James Ball

Custom Magento Model Not Saving Properly?

Posted on May 22, 2012 by James Ball

Today I wasted almost an hour trying to figure out why the save() method on a custom Magento model was failing to save a field that I had just added to the database.

After trawling through numerous Magento source code files, I discovered that (unsurprisingly) Magento only saves the fields that appear in a DESCRIBE SQL query of the table. However, the underlying Zend Framework caches these descriptions so that if an extra field is added, the cached description is missing the new field and so that field will not be updated.

The solution, of course, is to clear Magento’s cache.

Posted in Magento | No Comments

Entity Framework – Generically Fetching Entities by Primary Key

Posted on April 10, 2012 by James Ball

Recently I have come across a situation where it would be desirable to retrieve an entity based only on its type and its primary key.

One possible way of doing this would be to implement and add a Find method to a partial class of each entity type. This would be possible for a small project yet quickly becomes unmaintainable in large or even medium sized projects.

Neither can we implement a Find method as an extension method to EntityObject because that would require an instance of an EntityObject, which we don’t necessarily have.

The solution is to implement a generic find method that makes use of raw SQL queries inside either a helper class or a repository.

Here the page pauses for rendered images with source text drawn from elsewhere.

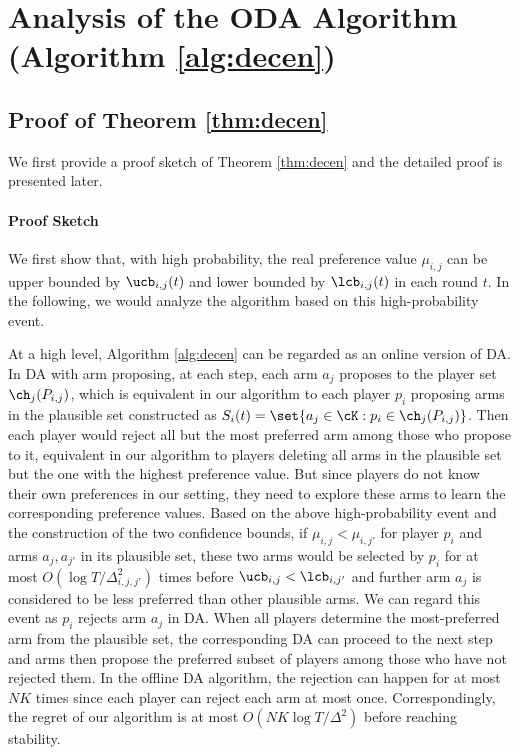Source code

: 


\section{Analysis of the ODA Algorithm (Algorithm \ref{alg:decen}) }\label{sec:oda:appendix}






\subsection{Proof of Theorem \ref{thm:decen} }\label{sec:proof:decen}

We first provide a proof sketch of Theorem \ref{thm:decen} and the detailed proof is presented later. 






\paragraph{Proof Sketch}\label{sec:proof:sketch}
We first show that, with high probability, the real preference value $\mu_{i,j}$ can be upper bounded by $\ucb_{i,j}(t)$ and lower bounded by $\lcb_{i,j}(t)$ in each round $t$. In the following, we would analyze the algorithm based on this high-probability event. 

At a high level, Algorithm \ref{alg:decen} can be regarded as an online version of DA. 
In DA with arm proposing, at each step, each arm $a_j$ proposes to the player set $\ch_j(P_{i,j})$, which is equivalent in our algorithm to each player $p_i$ proposing arms in the plausible set constructed as $S_i(t)=\set{a_j\in \cK: p_i \in \ch_j(P_{i,j})}$.
Then each player would reject all but the most preferred arm among those who propose to it, equivalent in our algorithm to players deleting all arms in the plausible set but the one with the highest preference value. 
But since players do not know their own preferences in our setting, they need to explore these arms to learn the corresponding preference values. 
Based on the above high-probability event and the construction of the two confidence bounds, if $\mu_{i,j}<\mu_{i,j'}$ for player $p_i$ and arms $a_j,a_{j'}$ in its plausible set, these two arms would be selected by $p_i$ for at most $O(\log T/\Delta^2_{i,j,j'})$ times before $\ucb_{i,j}<\lcb_{i,j'}$ and further arm $a_j$ is considered to be less preferred than other plausible arms. 
We can regard this event as $p_i$ rejects arm $a_j$ in DA. 
When all players determine the most-preferred arm from the plausible set, the corresponding DA can proceed to the next step and arms then propose the preferred subset of players among those who have not rejected them. 
In the offline DA algorithm, the rejection can happen for at most $NK$ times since each player can reject each arm at most once. 
Correspondingly, the regret of our algorithm is at most $O(NK\log T/\Delta^2)$ before reaching stability.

Let’s consider the signature of such a method:

public List<TEntity> Find<TEntity>(int[] keys) where TEntity : EntityObject

In order to fetch the entities of type TEntity that have the given primary keys we need to know the following:

The table name corresponding to TEntity
The name of the primary key field

Fortunately, we can get both pieces of information from the EntitySetBase for the entity of type TEntity

/// <summary>
/// Gets the EntitySetBase to which the specified entity type belongs.
/// </summary>
/// <remarks>social.msdn.microsoft.com/Forums/en-US/adodotnetentityframework/thread/a8cef6de-3cd1-464f-9b19-865b9794fe09/</remarks>
/// <typeparam name="TEntity"></typeparam>
/// <returns></returns>
private EntitySetBase GetEntitySet<TEntity>() where TEntity : EntityObject
{
  Contract.Requires(_context != null, "Context not set");

  EntityContainer container =
    _context.MetadataWorkspace
      .GetEntityContainer(_context.DefaultContainerName, DataSpace.CSpace);

  EntitySetBase entitySet = container.BaseEntitySets
    .Where(item => item.ElementType.Name == typeof(TEntity).Name).FirstOrDefault();

  return entitySet;
}

We can now complete our Find method as follows:

/// <summary>
/// Retrieves entities of the specified type that have the specified primary keys.
/// </summary>
/// <typeparam name="TEntity">Type of entity to retrieve.</typeparam>
/// <param name="keys">Primary keys of the entities to retrieve.</param>
/// <remarks>This method will not work correctly with entities that have composite keys.</remarks>
/// <returns>Eagerly retrieved and deatched entities.</returns>
public List<TEntity> Find<TEntity>(int[] keys) where TEntity : EntityObject
{
  var set = GetEntitySet<TEntity>();

  var entitySetName = set.ElementType.Name;
  var entityPrimaryKey = set.ElementType.KeyMembers.First().Name;

  var command = string.Format("SELECT * FROM {0} WHERE {1} IN ({2})", entitySetName, entityPrimaryKey, string.Join(",", keys));

  var query = _context.ExecuteStoreQuery<TEntity>(command);

  return query.ToList();
}

Notice that there are several limitations to this approach that are left as an exercise to the reader:

No support for composite keys
No support for non-integer keys
Merge options?
Entity is not attached to the DomainContext

Posted in .NET, C#, Entity Framework | No Comments

Design-Time T4 Templates

Posted on December 7, 2011 by James Ball

Design-time T4 text templates are a useful feature of Visual Studio that allow us to do a little meta-programming and generate code (or text) which is then compiled as part of a project. One problem I recently came up against which is nicely solved by T4 is a slight difficulty in using F#’s discriminated unions from C#.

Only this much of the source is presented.